Selasa, 30 Maret 2021 / 06:30 WIB

https://www.cnnindonesia.com/ekonomi/20210329210125-532-623602/95-juta-wajib-pajak-lapor-spt-per-29-maret-2021

Jakarta, CNN Indonesia — Direktorat Jenderal Pajak (DJP) Kementerian Keuangan (Kemenkeu) mencatat 9,5 juta wajib pajak (WP) telah melaporkan Surat Pemberitahuan (SPT) Tahunan per 29 Maret 2021.

Dari jumlah tersebut, 9.209.813 di antaranya merupakan WP orang pribadi.

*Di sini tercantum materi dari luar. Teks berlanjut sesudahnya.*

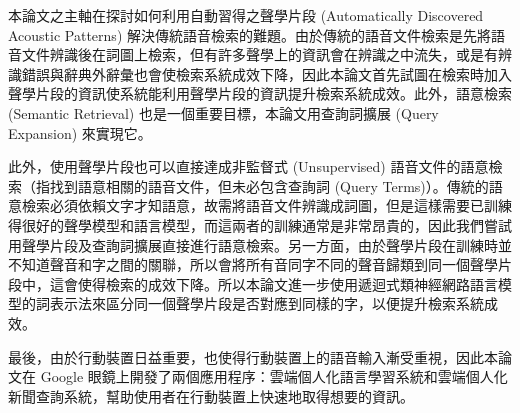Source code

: \NTUtitlepage  %

\newpage
\setcounter{page}{1}

\NTUoralpage  %

\mydoublespacing

\begin{zhAbstract}  %
本論文之主軸在探討如何利用自動習得之聲學片段 (Automatically Discovered Acoustic Patterns) 解決傳統語音檢索的難題。由於傳統的語音文件檢索是先將語音文件辨識後在詞圖上檢索，但有許多聲學上的資訊會在辨識之中流失，或是有辨識錯誤與辭典外辭彙也會使檢索系統成效下降，因此本論文首先試圖在檢索時加入聲學片段的資訊使系統能利用聲學片段的資訊提升檢索系統成效。此外，語意檢索 (Semantic Retrieval)
也是一個重要目標，本論文用查詢詞擴展 (Query Expansion) 來實現它。

此外，使用聲學片段也可以直接達成非監督式 (Unsupervised) 語音文件的語意檢索（指找到語意相關的語音文件，但未必包含查詢詞 (Query Terms)）。傳統的語意檢索必須依賴文字才知語意，故需將語音文件辨識成詞圖，但是這樣需要已訓練得很好的聲學模型和語言模型，而這兩者的訓練通常是非常昂貴的，因此我們嘗試用聲學片段及查詢詞擴展直接進行語意檢索。另一方面，由於聲學片段在訓練時並不知道聲音和字之間的關聯，所以會將所有音同字不同的聲音歸類到同一個聲學片段中，這會使得檢索的成效下降。所以本論文進一步使用遞迴式類神經網路語言模型的詞表示法來區分同一個聲學片段是否對應到同樣的字，以便提升檢索系統成效。

最後，由於行動裝置日益重要，也使得行動裝置上的語音輸入漸受重視，因此本論文在 Google 眼鏡上開發了兩個應用程序：雲端個人化語言學習系統和雲端個人化新聞查詢系統，幫助使用者在行動裝置上快速地取得想要的資訊。

\end{zhAbstract}

{
\mysinglespacing\selectfont
\tableofcontents %

\listoffigures  %

\listoftables  %
\par
}

\newpage
\setcounter{page}{1}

Sementara, 291.045 lainnya merupakan WP badan.

“Perkembangan penerimaan SPT Tahunan Tahun 2020 dengan data update terakhir per 29 Maret 2021 pada pukul 09.13 WIB,” tulis keterangan resmi DJP dikutip Senin (29/3).

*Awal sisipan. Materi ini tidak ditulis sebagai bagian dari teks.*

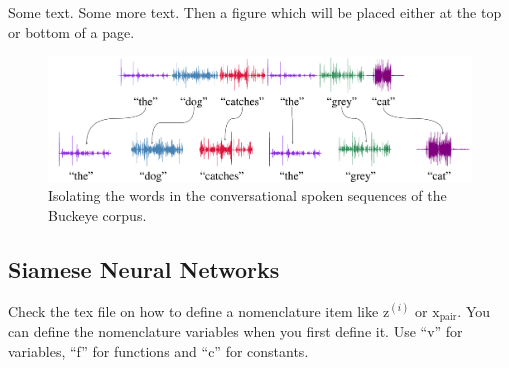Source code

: \graphicspath{{figures/}}

\label{sec:unimodal_few-shot_learning}

Some text. 
Some more text.
Then a figure which will be placed either at the top or bottom of a page.

\begin{figure}[tb]
	
	\begin{minipage}[htb!]{1.0\textwidth}
		\centering
		\includegraphics[width=\textwidth]{buckeye_cropped.pdf}
	\end{minipage}
	\caption{Isolating the words in the conversational spoken sequences of the Buckeye corpus.}
	\label{fig:buckeye}
	
\end{figure}

\subsection[Siamese neural networks]{Siamese Neural Networks}
\label{sec:siamese}

Check the tex file on how to define a nomenclature item like $\boldsymbol{\mathrm{z}}^{(i)}$  or $\boldsymbol{\mathrm{x}}_{\textrm{pair}}$.
You can define the nomenclature variables when you first define it. Use ``v'' for variables, ``f'' for functions and ``c'' for constants.

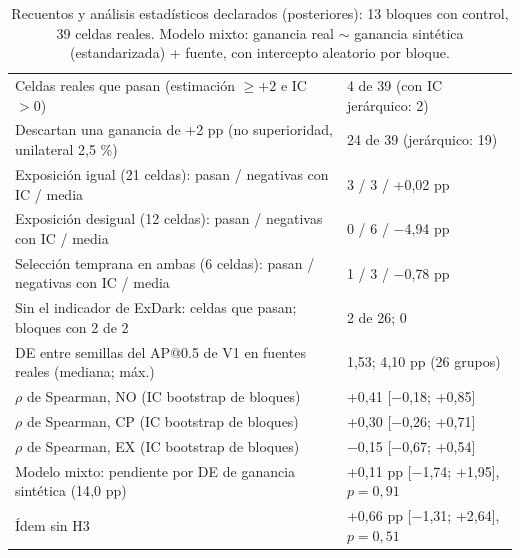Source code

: \begin{table}[H]\centering\scriptsize
\caption{Recuentos y análisis estadísticos declarados (posteriores): 13 bloques con control, 39 celdas reales. Modelo mixto: ganancia real $\sim$ ganancia sintética (estandarizada) + fuente, con intercepto aleatorio por bloque.}\label{tab:s-estad}
\begin{tabular}{@{}p{5.0cm} p{2.9cm}@{}}\toprule
Celdas reales que pasan (estimación $\geq+2$ e IC $>0$) & 4 de 39 (con IC jerárquico: 2) \\
Descartan una ganancia de +2 pp (no superioridad, unilateral 2,5 \%) & 24 de 39 (jerárquico: 19) \\
Exposición igual (21 celdas): pasan / negativas con IC / media & 3 / 3 / +0{,}02 pp \\
Exposición desigual (12 celdas): pasan / negativas con IC / media & 0 / 6 / $-$4{,}94 pp \\
Selección temprana en ambas (6 celdas): pasan / negativas con IC / media & 1 / 3 / $-$0{,}78 pp \\
Sin el indicador de ExDark: celdas que pasan; bloques con 2 de 2 & 2 de 26; 0 \\
DE entre semillas del AP@0.5 de V1 en fuentes reales (mediana; máx.) & 1{,}53; 4{,}10 pp (26 grupos) \\
$\rho$ de Spearman, NO (IC bootstrap de bloques) & +0{,}41 [$-$0{,}18; +0{,}85] \\
$\rho$ de Spearman, CP (IC bootstrap de bloques) & +0{,}30 [$-$0{,}26; +0{,}71] \\
$\rho$ de Spearman, EX (IC bootstrap de bloques) & $-$0{,}15 [$-$0{,}67; +0{,}54] \\
Modelo mixto: pendiente por DE de ganancia sintética (14{,}0 pp) & +0{,}11 pp [$-$1{,}74; +1{,}95], $p=0{,}91$ \\
Ídem sin H3 & +0{,}66 pp [$-$1{,}31; +2{,}64], $p=0{,}51$ \\
\bottomrule\end{tabular}\end{table}
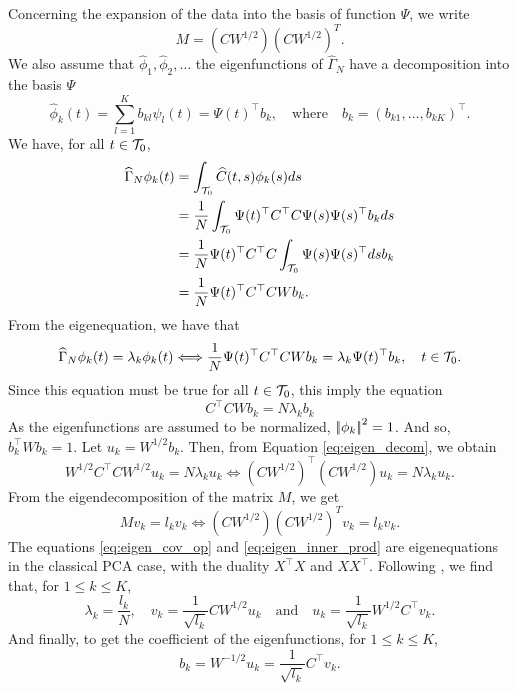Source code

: Concerning the expansion of the data into the basis of function $\Psi$, we write 
\begin{equation}
    M = \left(C W^{1/2}\right)\left(C W^{1/2}\right)^T.
\end{equation}
We also assume that $\widehat{\phi}_1, \widehat{\phi}_2, \dots$ the eigenfunctions of $\widehat{\Gamma}_N$ have a decomposition into the basis $\Psi$
\begin{equation}
    \widehat{\phi}_k(t) = \sum_{l = 1}^K b_{kl}\psi_l(t) = \Psi(t)^\top b_k, \quad\text{where}\quad b_k = \left(b_{k 1}, \dots, b_{k K}\right)^\top.
\end{equation}
We have, for all $t \in \mathcal{T}_{0}$, 
\begin{align*}
    \widehat{\Gamma}_N \phi_k(t) &= \int_{\mathcal{T}_{0}} \widehat{C}(t, s)\phi_k(s)ds \\
    &= \frac{1}{N}\int_{\mathcal{T}_{0}} \Psi(t)^\top C^\top C \Psi(s) \Psi(s)^\top b_k ds \\
    &= \frac{1}{N} \Psi(t)^\top C^\top C \int_{\mathcal{T}_{0}} \Psi(s) \Psi(s)^\top ds b_k \\
    &= \frac{1}{N} \Psi(t)^\top C^\top C W b_k.\\
\end{align*}
From the eigenequation, we have that
\begin{equation}
    \widehat{\Gamma}_N \phi_k(t) = \lambda_k \phi_k(t) \Longleftrightarrow \frac{1}{N} \Psi(t)^\top C^\top C W b_k = \lambda_k \Psi(t)^\top b_k, \quad t \in \mathcal{T}_{0}.
\end{equation}
Since this equation must be true for all $t \in \mathcal{T}_{0}$, this imply the equation
\begin{equation}\label{eq:eigen_decom}
    C^\top C W b_k = N\lambda_k b_k
\end{equation}
As the eigenfunctions are assumed to be normalized, $\left|\!\left|\phi_k\right|\!\right|^2 = 1$. And so, $b_k^\top W b_k = 1$. Let $u_k = W^{1/2}b_k$. Then, from Equation \eqref{eq:eigen_decom}, we obtain
\begin{equation}\label{eq:eigen_cov_op}
    W^{1/2} C^\top C W^{1/2} u_k = N\lambda_k u_k \Longleftrightarrow \left(C W^{1/2}\right)^\top \left(C W^{1/2}\right) u_k = N\lambda_k u_k.
\end{equation}
From the eigendecomposition of the matrix $M$, we get
\begin{equation}\label{eq:eigen_inner_prod}
    Mv_k = l_k v_k \Longleftrightarrow \left(C W^{1/2}\right)\left(C W^{1/2}\right)^T v_k = l_k v_k.
\end{equation}
The equations \eqref{eq:eigen_cov_op} and \eqref{eq:eigen_inner_prod} are eigenequations in the classical PCA case, with the duality $X^\top X$ and $XX^\top$. Following \cite{pagesMultipleFactorAnalysis2014}, we find that, for $1 \leq k \leq K$,
\begin{equation}
    \lambda_k = \frac{l_k}{N}, \quad v_k = \frac{1}{\sqrt{l_k}}C W^{1/2} u_k \quad\text{and}\quad u_k = \frac{1}{\sqrt{l_k}} W^{1/2} C^\top v_k.
\end{equation}
And finally, to get the coefficient of the eigenfunctions, for $1 \leq k \leq K$,
\begin{equation}
    b_k = W^{-1/2}u_k = \frac{1}{\sqrt{l_k}} C^\top v_k.
\end{equation}



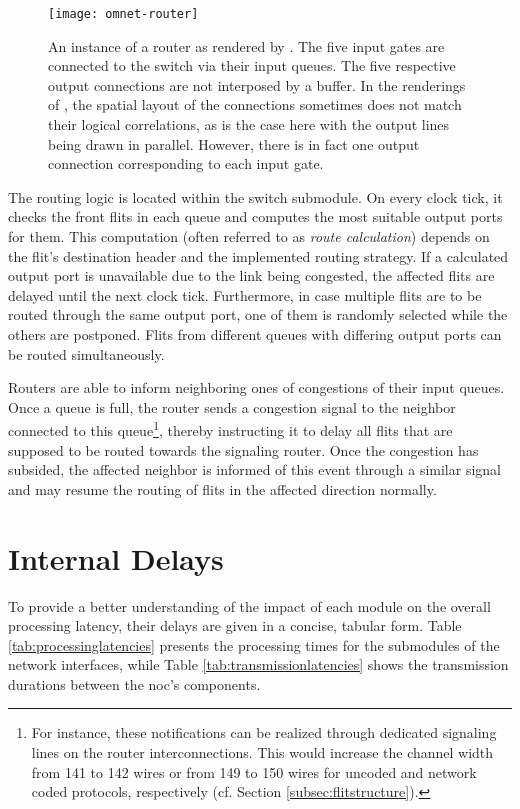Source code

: \begin{figure}
    \centering
    \texttt{[image: omnet-router]}
    \caption[Simulator view of the router]{An instance of a router as rendered by \omnet{}. The five input gates are connected to the switch via their
    input queues. The five respective output connections are not interposed by a buffer. In the renderings of \omnet{}, the spatial layout of the
    connections sometimes does not match their logical correlations, as is the case here with the output lines being drawn in parallel. However, there is
    in fact one output connection corresponding to each input gate.}
    \label{fig:omnetrouter}
\end{figure}

The routing logic is located within the switch submodule. On every clock tick, it checks the front flits in each queue and computes the most suitable
output ports for them. This computation (often referred to as \textit{route calculation}) depends on the flit's destination header and the implemented routing
strategy. If a calculated output port is unavailable due to the link being congested, the affected flits are delayed until the next clock tick.
Furthermore, in case multiple flits are to be routed through the same output port, one of them is randomly selected while the others are postponed.
Flits from different queues with differing output ports can be routed simultaneously.

Routers are able to inform neighboring ones of congestions of their input queues. Once a queue is full, the router sends a congestion signal to the
neighbor connected to this queue\footnote{For instance, these notifications can be realized through dedicated signaling lines on the router
interconnections. This would increase the channel width from 141 to 142 wires or from 149 to 150 wires for uncoded and network coded protocols,
respectively (cf. Section \ref{subsec:flitstructure}).}, thereby instructing it to delay all flits that are supposed to be routed towards the
signaling router. Once the congestion has subsided, the affected neighbor is informed of this event through a similar signal and may resume the
routing of flits in the affected direction normally.

\section{Internal Delays}\label{sec:internaldelays}
To provide a better understanding of the impact of each module on the overall processing latency, their delays are given in a concise, tabular form.
Table \ref{tab:processinglatencies} presents the processing times for the submodules of the network interfaces, while Table
\vref{tab:transmissionlatencies} shows the transmission durations between the \gls{noc}'s components.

Lebih lanjut, dari9.209.813 WP orang pribadi, 8.890.143 di antaranya melapor melalui e-Filling, sedangkan 319.670 melapor secara manual.

Kemudian, dari291.045 WP badan, 246.211 melapor melalui e-Filling, sementara 44.834 lainnya melapor secara manual.

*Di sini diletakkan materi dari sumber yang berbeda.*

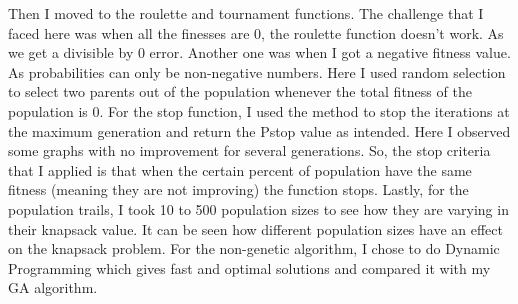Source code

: \documentclass{article}
\begin{document}
Then I moved to the roulette and tournament functions. The challenge that I faced here was when all the finesses are 0, the roulette function doesn’t work. As we get a divisible by 0 error. Another one was when I got a negative fitness value. As probabilities can only be non-negative numbers. Here I used random selection to select two parents out of the population whenever the total fitness of the population is 0. For the stop function, I used the method to stop the iterations at the maximum generation and return the Pstop value as intended. Here I observed some graphs with no improvement for several generations. So, the stop criteria that I applied is that when the certain percent of population have the same fitness (meaning they are not improving) the function stops. Lastly, for the population trails, I took 10 to 500 population sizes to see how they are varying in their knapsack value. It can be seen how different population sizes have an effect on the knapsack problem. For the non-genetic algorithm, I chose to do Dynamic Programming which gives fast and optimal solutions and compared it with my GA algorithm.
\end{document}
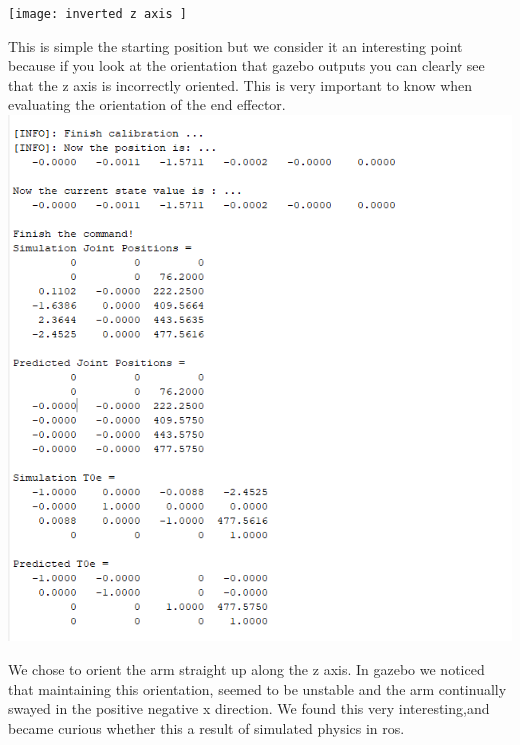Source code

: \documentclass[12pt]{article}
\begin{document}
\texttt{[image: inverted z axis ]}
\par{
This is simple the starting position but we consider it an interesting point because if you look at the orientation that gazebo outputs you can clearly see that the z axis is incorrectly oriented. This is very important to know when evaluating the orientation of the end effector.
}
\includegraphics[scale=1]{straight up}
\par{
We chose to orient the arm straight up along the z axis. In gazebo we noticed that maintaining this orientation, seemed to be unstable and the arm continually swayed in the positive negative x direction. We found this very interesting,and became curious whether this a result of simulated physics in ros.
}
\end{document}
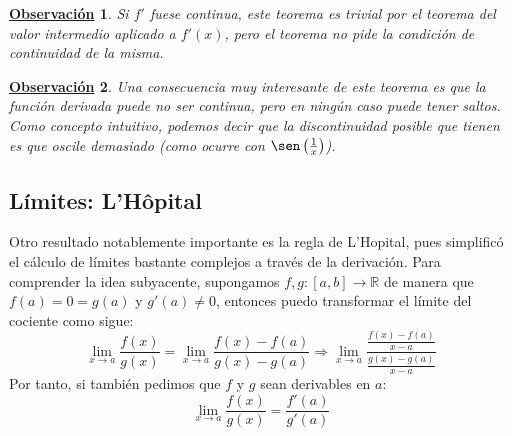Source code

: \documentclass[10pt,a4paper,openright]{book}
\theoremstyle{break}
\newtheorem{obs}{\underline{Observación}}[chapter]
\begin{document}
\begin{obs}
Si $f'$ fuese continua, este teorema es trivial por el teorema del valor intermedio aplicado a $f'(x)$, pero el teorema no pide la condición de continuidad de la misma.
\end{obs}

\begin{obs}
Una consecuencia muy interesante de este teorema es que la función derivada puede no ser continua, pero en ningún caso puede tener saltos. Como concepto intuitivo, podemos decir que la discontinuidad posible que tienen es que oscile demasiado (como ocurre con $\sen\left(\frac{1}{x}\right)$).
\begin{center}
\end{center}
\end{obs}

\subsection{Límites: L'Hôpital}
Otro resultado notablemente importante es la regla de L'Hopital, pues simplificó el cálculo de límites bastante complejos a través de la derivación. Para comprender la idea subyacente, supongamos $f,g: [a,b]\rightarrow \mathbb R$ de manera que $f(a)=0=g(a)$ y $g'(a)\neq 0$, entonces puedo transformar el límite del cociente como sigue:
$$\lim_{x\rightarrow a} \frac{f(x)}{g(x)}=\lim_{x\rightarrow a} \frac{f(x)-f(a)}{g(x)-g(a)}\Rightarrow \lim_{x\rightarrow a}\frac{\frac{f(x)-f(a)}{x-a}}{\frac{g(x)-g(a)}{x-a}}$$
Por tanto, si también pedimos que $f$ y $g$ sean derivables en $a$:
$$\lim_{x\rightarrow a} \frac{f(x)}{g(x)}= \frac{f'(a)}{g'(a)}$$
\end{document}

Berdasarkan laman resmi pajak.go.id, penyampaian SPT tahunan PPh WP OP untuk tahun pajak 2020 akan berakhir pada 31 Maret 2021. Sementara, tenggat akhir pelaporan SPT WP badan jatuh pada 30 April 2021.

DJP juga menyampaikan pengisian SPT pajak dapat dilakukan secara online. Syaratnya, WP harus memiliki surat elektronik ataupun nomor ponsel yang aktif dan mengaktifkan EFIN (electronic filing identification number) yang dapat diurus di kantor pelayanan pajak.

Sebelumnya, Direktur Peraturan Perpajakan I DJP Kemenkeu Hestu Yoga Saksama mengatakan keterlambatan pelaporan SPT akan dikenakan sanksi berupa denda sebesar Rp100 ribu sampai Rp1 juta.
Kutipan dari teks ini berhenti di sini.